As the convoy of big diesels waddled across the sand, the world she saw was flat, dull and yellow-brown, except where the water had turned the dust to reddish paste. She got excited when she saw a tree. Trees made sense. She had grown up in the woods, where solid walls of hardwood had sunk roots deep into the hillsides and kept the ground pulled tight, as it should be, to the planet. All this empty space and loose, shifting sand unsettled her mind and made her feel lost, long before she found out it was true.

She was afraid. The big trucks had been breaking down since they left the base in Kuwait, giving in to the grit that ate at the moving parts or bogging down in the mud and sand like wallowing cows. Her convoy, part of the 507th Maintenance Company deployed from Fort Bliss, Texas, was at the tail end of a massive supply line that stretched from the Kuwaiti border through southern Iraq, a caravan loaded with food, fuel, water, spare parts and toilet paper. Her convoy followed the route that had already been rutted or churned up by the columns ahead, and every time a five-ton truck hit a soft place and bottomed out, the thirty-three vehicles in Jessicas convoy dropped farther behind.

Jessica just remembers a foreboding, a feeling that the convoy was staggering into enemy country without purpose or direction. Two days into the mission, the convoy had dropped so far behind that it had lost radio contact with the rest of the column. One of the far-ahead convoys carried her boyfriend, Sergeant Ruben Contreras, who had promised he would look after her. The day they left Kuwait, his column had pulled out just ahead of hersin plain view. Now he had vanished in the distance along with the rest.

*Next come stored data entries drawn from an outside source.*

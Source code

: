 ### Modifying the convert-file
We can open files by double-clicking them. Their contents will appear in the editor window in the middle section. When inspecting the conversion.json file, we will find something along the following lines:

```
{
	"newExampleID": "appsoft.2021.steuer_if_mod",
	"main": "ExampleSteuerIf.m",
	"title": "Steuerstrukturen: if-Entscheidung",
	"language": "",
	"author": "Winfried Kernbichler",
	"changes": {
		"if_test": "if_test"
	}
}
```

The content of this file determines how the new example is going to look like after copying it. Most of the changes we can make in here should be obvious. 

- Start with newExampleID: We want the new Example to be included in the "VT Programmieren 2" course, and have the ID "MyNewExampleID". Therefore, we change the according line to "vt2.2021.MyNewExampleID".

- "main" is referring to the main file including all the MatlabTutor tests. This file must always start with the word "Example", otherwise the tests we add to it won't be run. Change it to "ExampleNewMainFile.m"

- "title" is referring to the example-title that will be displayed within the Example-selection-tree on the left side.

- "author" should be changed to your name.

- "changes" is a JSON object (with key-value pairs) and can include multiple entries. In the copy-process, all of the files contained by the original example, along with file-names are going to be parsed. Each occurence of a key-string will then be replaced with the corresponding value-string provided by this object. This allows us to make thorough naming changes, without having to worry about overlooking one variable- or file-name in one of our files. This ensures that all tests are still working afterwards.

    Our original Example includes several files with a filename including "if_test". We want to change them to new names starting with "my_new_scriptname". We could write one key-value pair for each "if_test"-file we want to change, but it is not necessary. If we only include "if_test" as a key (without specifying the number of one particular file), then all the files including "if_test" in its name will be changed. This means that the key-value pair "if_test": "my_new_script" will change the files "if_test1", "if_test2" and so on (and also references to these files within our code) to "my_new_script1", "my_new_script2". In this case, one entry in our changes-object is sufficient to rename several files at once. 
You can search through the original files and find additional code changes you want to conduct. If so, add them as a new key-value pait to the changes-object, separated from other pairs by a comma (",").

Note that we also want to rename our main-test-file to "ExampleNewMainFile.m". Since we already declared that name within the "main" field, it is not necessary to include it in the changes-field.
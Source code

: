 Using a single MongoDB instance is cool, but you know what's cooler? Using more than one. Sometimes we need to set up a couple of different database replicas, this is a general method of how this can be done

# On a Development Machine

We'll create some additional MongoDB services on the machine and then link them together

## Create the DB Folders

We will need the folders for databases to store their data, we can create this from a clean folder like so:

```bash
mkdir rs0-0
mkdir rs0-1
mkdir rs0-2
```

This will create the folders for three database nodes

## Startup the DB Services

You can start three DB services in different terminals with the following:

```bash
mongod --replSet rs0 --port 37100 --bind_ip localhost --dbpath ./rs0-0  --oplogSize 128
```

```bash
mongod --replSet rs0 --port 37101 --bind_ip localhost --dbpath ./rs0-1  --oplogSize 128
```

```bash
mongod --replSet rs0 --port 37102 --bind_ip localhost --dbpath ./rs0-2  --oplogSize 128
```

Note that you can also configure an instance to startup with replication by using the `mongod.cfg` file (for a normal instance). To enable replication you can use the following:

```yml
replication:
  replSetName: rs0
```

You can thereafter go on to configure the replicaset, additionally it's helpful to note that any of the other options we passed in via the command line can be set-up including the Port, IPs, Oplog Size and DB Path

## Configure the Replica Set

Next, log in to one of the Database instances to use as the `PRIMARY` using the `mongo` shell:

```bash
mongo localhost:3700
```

The convoy shrank every day as the heavy trucks just sank into the sand and came apart. In just two days, the thirty-three vehicles in the convoy had dwindled to eighteen, and two of them were being towed by wreckers. One day, it took five hours to lurch just nine miles. To make up that distance and time, the soldiers in the 507th slept little or not at all. They were cooks, clerks and mechanics, none of them tested in combat. They became bone weary and sleepwalked through the days.